Items from a data source:
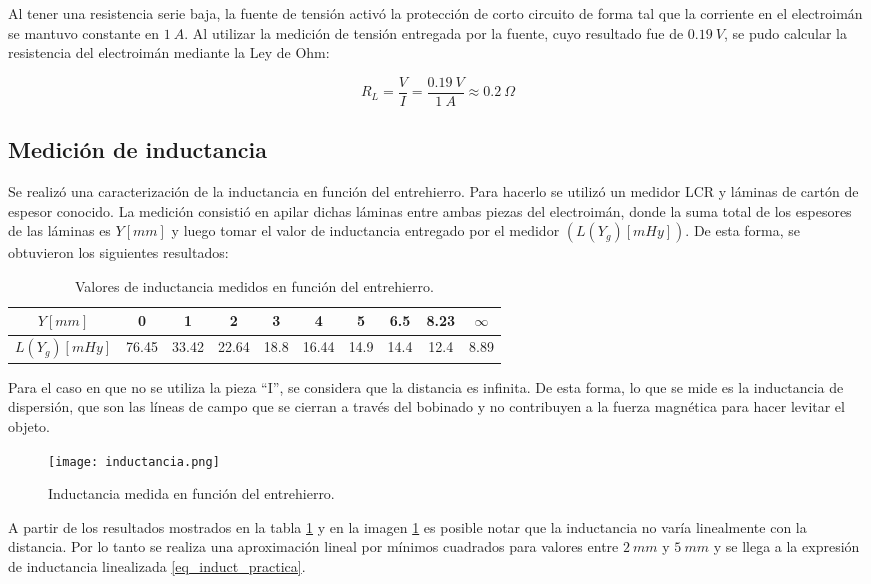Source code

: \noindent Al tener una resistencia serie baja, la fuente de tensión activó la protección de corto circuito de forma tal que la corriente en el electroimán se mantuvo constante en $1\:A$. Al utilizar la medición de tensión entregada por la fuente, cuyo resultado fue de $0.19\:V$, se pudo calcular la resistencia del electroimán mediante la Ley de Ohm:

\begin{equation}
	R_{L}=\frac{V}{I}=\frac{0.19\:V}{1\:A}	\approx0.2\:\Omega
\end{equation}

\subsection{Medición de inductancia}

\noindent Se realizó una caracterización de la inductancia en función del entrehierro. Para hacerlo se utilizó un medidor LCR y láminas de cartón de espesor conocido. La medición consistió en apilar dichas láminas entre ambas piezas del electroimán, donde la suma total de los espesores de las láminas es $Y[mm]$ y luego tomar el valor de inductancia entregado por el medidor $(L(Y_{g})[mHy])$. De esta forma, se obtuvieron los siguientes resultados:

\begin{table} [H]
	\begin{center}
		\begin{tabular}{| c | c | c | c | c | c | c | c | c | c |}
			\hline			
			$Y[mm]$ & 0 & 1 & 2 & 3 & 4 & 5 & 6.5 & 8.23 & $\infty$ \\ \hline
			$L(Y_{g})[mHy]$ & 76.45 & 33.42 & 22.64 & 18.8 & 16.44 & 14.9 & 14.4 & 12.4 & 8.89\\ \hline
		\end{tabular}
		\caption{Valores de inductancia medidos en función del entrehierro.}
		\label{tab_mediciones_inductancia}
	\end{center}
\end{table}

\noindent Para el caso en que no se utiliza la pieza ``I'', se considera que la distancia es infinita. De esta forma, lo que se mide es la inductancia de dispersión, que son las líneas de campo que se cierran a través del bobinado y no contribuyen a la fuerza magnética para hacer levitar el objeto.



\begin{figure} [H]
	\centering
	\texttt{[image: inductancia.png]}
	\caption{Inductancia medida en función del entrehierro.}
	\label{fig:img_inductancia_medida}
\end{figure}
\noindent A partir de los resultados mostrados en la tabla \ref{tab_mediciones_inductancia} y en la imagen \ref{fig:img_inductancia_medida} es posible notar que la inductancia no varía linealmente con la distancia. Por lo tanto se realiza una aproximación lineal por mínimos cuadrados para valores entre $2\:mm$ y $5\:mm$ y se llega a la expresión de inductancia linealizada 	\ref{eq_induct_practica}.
* * *
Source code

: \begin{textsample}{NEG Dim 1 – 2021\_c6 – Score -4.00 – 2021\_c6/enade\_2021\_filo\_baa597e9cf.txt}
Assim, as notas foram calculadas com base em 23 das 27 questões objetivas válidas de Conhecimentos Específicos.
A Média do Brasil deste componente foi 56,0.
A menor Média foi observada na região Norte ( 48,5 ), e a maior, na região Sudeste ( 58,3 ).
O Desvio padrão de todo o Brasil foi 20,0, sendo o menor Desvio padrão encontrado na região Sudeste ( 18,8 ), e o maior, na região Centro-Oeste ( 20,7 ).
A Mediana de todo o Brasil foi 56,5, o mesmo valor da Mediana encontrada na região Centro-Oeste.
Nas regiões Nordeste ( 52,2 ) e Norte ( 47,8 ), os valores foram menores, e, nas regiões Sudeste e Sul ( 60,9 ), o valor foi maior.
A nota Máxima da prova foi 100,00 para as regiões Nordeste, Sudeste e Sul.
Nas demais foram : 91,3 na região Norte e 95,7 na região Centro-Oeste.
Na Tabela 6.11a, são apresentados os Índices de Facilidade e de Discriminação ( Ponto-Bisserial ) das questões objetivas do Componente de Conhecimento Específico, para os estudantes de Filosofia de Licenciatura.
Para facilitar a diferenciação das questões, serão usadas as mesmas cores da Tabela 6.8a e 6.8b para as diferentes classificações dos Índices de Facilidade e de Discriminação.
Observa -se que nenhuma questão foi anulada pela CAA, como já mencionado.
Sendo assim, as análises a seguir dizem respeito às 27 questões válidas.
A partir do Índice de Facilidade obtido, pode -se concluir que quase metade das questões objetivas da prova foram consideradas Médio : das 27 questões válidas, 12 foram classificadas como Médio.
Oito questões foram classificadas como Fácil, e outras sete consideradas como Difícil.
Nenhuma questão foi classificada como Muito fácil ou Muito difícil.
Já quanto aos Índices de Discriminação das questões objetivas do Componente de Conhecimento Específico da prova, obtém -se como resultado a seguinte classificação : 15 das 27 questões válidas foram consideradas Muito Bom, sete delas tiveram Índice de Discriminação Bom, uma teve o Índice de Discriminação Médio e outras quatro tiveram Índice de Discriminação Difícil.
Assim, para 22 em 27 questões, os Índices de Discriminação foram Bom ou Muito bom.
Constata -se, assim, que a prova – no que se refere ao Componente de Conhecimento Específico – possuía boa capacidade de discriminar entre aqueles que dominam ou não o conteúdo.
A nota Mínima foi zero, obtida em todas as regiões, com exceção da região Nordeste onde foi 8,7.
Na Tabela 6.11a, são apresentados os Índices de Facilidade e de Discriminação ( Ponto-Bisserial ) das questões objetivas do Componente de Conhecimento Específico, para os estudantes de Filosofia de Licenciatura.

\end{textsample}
* * *
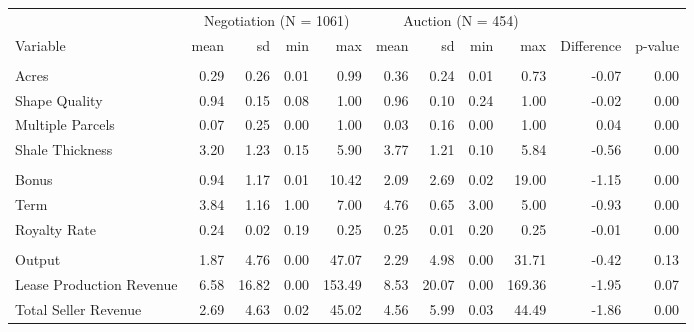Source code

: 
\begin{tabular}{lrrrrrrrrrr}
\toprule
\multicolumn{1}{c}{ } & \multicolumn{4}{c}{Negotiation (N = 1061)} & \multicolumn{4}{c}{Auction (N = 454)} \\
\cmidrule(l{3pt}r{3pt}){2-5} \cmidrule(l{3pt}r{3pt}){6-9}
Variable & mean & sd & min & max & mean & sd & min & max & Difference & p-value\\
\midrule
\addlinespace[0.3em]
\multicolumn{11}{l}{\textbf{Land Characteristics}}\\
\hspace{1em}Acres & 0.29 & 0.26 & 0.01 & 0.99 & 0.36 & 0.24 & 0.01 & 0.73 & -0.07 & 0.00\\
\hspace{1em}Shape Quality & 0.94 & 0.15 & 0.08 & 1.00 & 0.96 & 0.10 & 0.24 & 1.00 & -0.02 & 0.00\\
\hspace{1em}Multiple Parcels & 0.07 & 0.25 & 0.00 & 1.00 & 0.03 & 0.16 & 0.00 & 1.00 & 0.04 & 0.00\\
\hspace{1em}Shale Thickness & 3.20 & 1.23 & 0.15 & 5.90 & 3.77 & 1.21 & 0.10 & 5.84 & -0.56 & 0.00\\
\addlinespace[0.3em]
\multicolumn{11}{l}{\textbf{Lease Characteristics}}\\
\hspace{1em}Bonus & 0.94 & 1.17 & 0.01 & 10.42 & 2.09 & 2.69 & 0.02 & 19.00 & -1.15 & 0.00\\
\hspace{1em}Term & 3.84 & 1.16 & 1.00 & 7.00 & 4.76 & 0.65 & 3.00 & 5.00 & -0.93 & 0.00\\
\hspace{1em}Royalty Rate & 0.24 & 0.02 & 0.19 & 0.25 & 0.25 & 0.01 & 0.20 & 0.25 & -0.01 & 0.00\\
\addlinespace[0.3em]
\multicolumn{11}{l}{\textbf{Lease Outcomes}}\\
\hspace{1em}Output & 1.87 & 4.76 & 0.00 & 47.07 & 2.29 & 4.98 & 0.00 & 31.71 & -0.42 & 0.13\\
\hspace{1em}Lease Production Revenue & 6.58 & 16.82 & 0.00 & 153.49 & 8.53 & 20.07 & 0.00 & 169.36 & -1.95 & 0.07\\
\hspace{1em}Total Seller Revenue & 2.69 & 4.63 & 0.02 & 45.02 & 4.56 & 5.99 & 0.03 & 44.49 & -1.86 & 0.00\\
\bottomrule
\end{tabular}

**Problem to work on**
Copy each line above that contains the string "Facilidade".

**Output for this exercise**
Na Tabela 6.11a, são apresentados os Índices de Facilidade e de Discriminação ( Ponto-Bisserial ) das questões objetivas do Componente de Conhecimento Específico, para os estudantes de Filosofia de Licenciatura.
Para facilitar a diferenciação das questões, serão usadas as mesmas cores da Tabela 6.8a e 6.8b para as diferentes classificações dos Índices de Facilidade e de Discriminação.
A partir do Índice de Facilidade obtido, pode -se concluir que quase metade das questões objetivas da prova foram consideradas Médio : das 27 questões válidas, 12 foram classificadas como Médio.
Na Tabela 6.11a, são apresentados os Índices de Facilidade e de Discriminação ( Ponto-Bisserial ) das questões objetivas do Componente de Conhecimento Específico, para os estudantes de Filosofia de Licenciatura.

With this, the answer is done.